Our practice is unique in that we work with both academic and community surgeons, which prepares our fellows for both academic and private practice careers. All faculty members are certified by the American Board of Anesthesiology and are fellowship-trained.

Clinical Rotations

Rotation

Length

Core General Pediatric Anesthesiology

Six months

Cardiac Anesthesiology

Two months

General - Education/Supervision

One month

General - Non-Operating Room Anesthesia

Two weeks

General - Airway Rotation

One month

Pain Service

Six weeks

Regional Anesthesia

Six weeks

Critical Care – Surgical ICU

One month

Elective

One month

Meeting/Conference

Five days

Vacation

Fifteen weekdays

During the six months fellows spend in the main operating room, the fellow is exposed to various cases, from healthy children undergoing routine procedures to the most challenging cases.  The fellows have "first dibs" at the most challenging cases on the schedule each day.

One month toward the end of the year is devoted to the fellow's development as a clinical educator, with mentored teaching of medical students, pediatric residents, and others. During this same month (on different days), the fellows are allowed to run the OR schedule with faculty back-up as a way of exposing them to the interpersonal and systems issues related to "making the schedule work."

The fellow also has the opportunity to spend two weeks in non-OR locations, including diagnostic imaging, interventional radiology, GI procedures, and neuroradiology. This opportunity allows the fellow to understand the special techniques needed and the pitfalls involved in working in an off-site location.

One month is designated as an Airway Rotation, during which time the fellow is assigned to the best airway cases daily. Specifically, cleft lip/palates, infant direct laryngoscopies and bronchoscopies, and dental cases. The airway faculty have agreed to supervise non-traditional techniques if specific airway cases not available on certain days.

The fellow works in the Cardiac ORs and the cardiac catheterization lab for two months. Most fellows do approximately fifteen cardiopulmonary bypass cases per month.

The Pain Service/Regional Anesthesia rotation has three priorities, in this order:

  • Management of acute perioperative pain
  • Performance of ultrasound-guided peripheral nerve blocks and neuraxial blocks
  • Exposure to chronic pain patients

The fellow has the responsibility for managing patient-controlled analgesia and epidural catheters and evaluating consults requested by medical services. The fellow sees chronic patients in the clinic with the attending physician.

During the one month rotation in the Pediatric Intensive Care Unit, the fellow is a member of the Surgical ICU team, with direct patient care responsibility, and writes notes/makes management decisions on the patients. Also, the PICU faculty expects anesthesia-related didactic/bedside teaching of the team by the anesthesiology fellow and assistance with airway issues and line placement (central and arterial) on PICU patients.
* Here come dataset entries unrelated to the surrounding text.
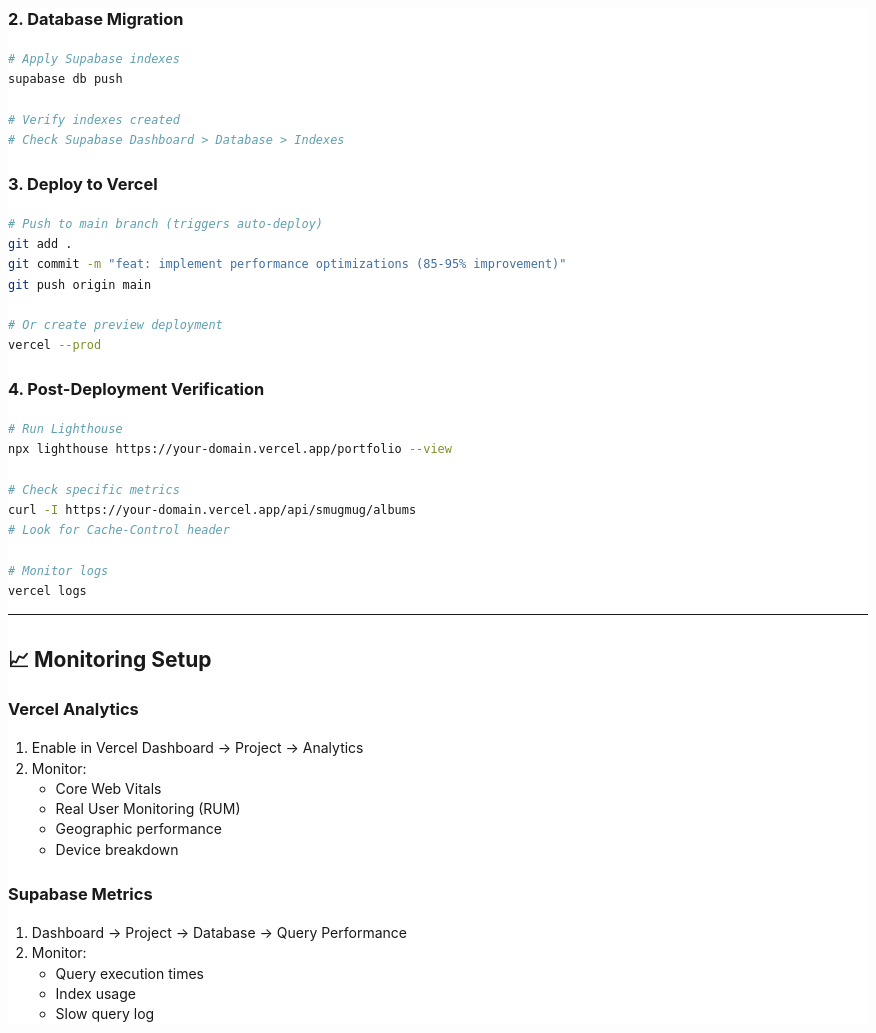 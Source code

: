 ### 2. Database Migration
```bash
# Apply Supabase indexes
supabase db push

# Verify indexes created
# Check Supabase Dashboard > Database > Indexes
```

### 3. Deploy to Vercel
```bash
# Push to main branch (triggers auto-deploy)
git add .
git commit -m "feat: implement performance optimizations (85-95% improvement)"
git push origin main

# Or create preview deployment
vercel --prod
```

### 4. Post-Deployment Verification
```bash
# Run Lighthouse
npx lighthouse https://your-domain.vercel.app/portfolio --view

# Check specific metrics
curl -I https://your-domain.vercel.app/api/smugmug/albums
# Look for Cache-Control header

# Monitor logs
vercel logs
```

---

## 📈 Monitoring Setup

### Vercel Analytics
1. Enable in Vercel Dashboard → Project → Analytics
2. Monitor:
   - Core Web Vitals
   - Real User Monitoring (RUM)
   - Geographic performance
   - Device breakdown

### Supabase Metrics
1. Dashboard → Project → Database → Query Performance
2. Monitor:
   - Query execution times
   - Index usage
   - Slow query log
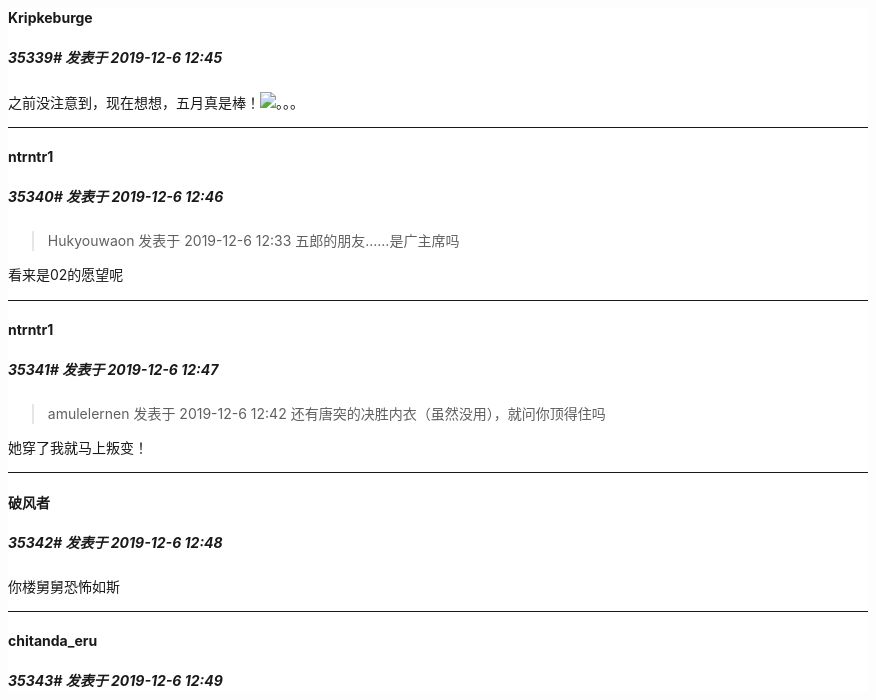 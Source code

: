 ####  Kripkeburge  
##### 35339#       发表于 2019-12-6 12:45




之前没注意到，现在想想，五月真是棒！<img src="https://static.saraba1st.com/image/smiley/face2017/077.png" referrerpolicy="no-referrer">。。。







-----

####  ntrntr1  
##### 35340#       发表于 2019-12-6 12:46



<blockquote>Hukyouwaon 发表于 2019-12-6 12:33
五郎的朋友……是广主席吗</blockquote>
看来是02的愿望呢







-----

####  ntrntr1  
##### 35341#       发表于 2019-12-6 12:47



<blockquote>amulelernen 发表于 2019-12-6 12:42
还有唐突的决胜内衣（虽然没用），就问你顶得住吗</blockquote>
她穿了我就马上叛变！







-----

####  破风者  
##### 35342#       发表于 2019-12-6 12:48




你楼舅舅恐怖如斯







-----

####  chitanda_eru  
##### 35343#       发表于 2019-12-6 12:49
The fellow may choose to do a month at our community elective (West Campus TCH), CV OR, Pain, CVICU, or a unique elective - which must be approved by the program director.

Vacation – 15 weekdays

Meeting/Conference – 5 weekdays

Call Assignments

All call assignments meet compliance with the ACGME's 80-hour duty limits, the requirement for the rest periods between shifts, and the opportunity for days off during the month.

In the Main operating room rotations, fellows share the general call burden with anesthesiology residents, with the majority of fellow call being second call. First call, which is an in-house call, begins at noon and ends at 7 a.m. the following morning; the fellow has no clinical duties post-call. The second call trainee begins the shift with a "regular" OR day and stays into the evening until the OR comes down to one location. The fellow is usually relieved by 11 p.m. and allowed to go home and has the next day off. It is unusual for that person to be called back to the hospital once relieved, but he/she must be prepared to do so.

There is no call at night or on weekends on the Pain Service, as the service is covered during those times by the attending on service.

In the PICU, the anesthesiology fellows do not take in-house night call.  Shifts will be 6:30 a.m .- 6 p.m. with at least two weekends off per month.

On the cardiac anesthesiology rotation, hours can vary considerably depending on the caseload and the number of trainees rotating on the service. Fellows are given the next day off after a late call.

Index Call – a separate call for fellows (call from home) to equitably share the fellow level cases after hours.  These include emergent neonatal cases (life or limb) and solid organ transplants (renal transplants under 20 kg and all liver transplants).  Fellows can be second call and index call simultaneously.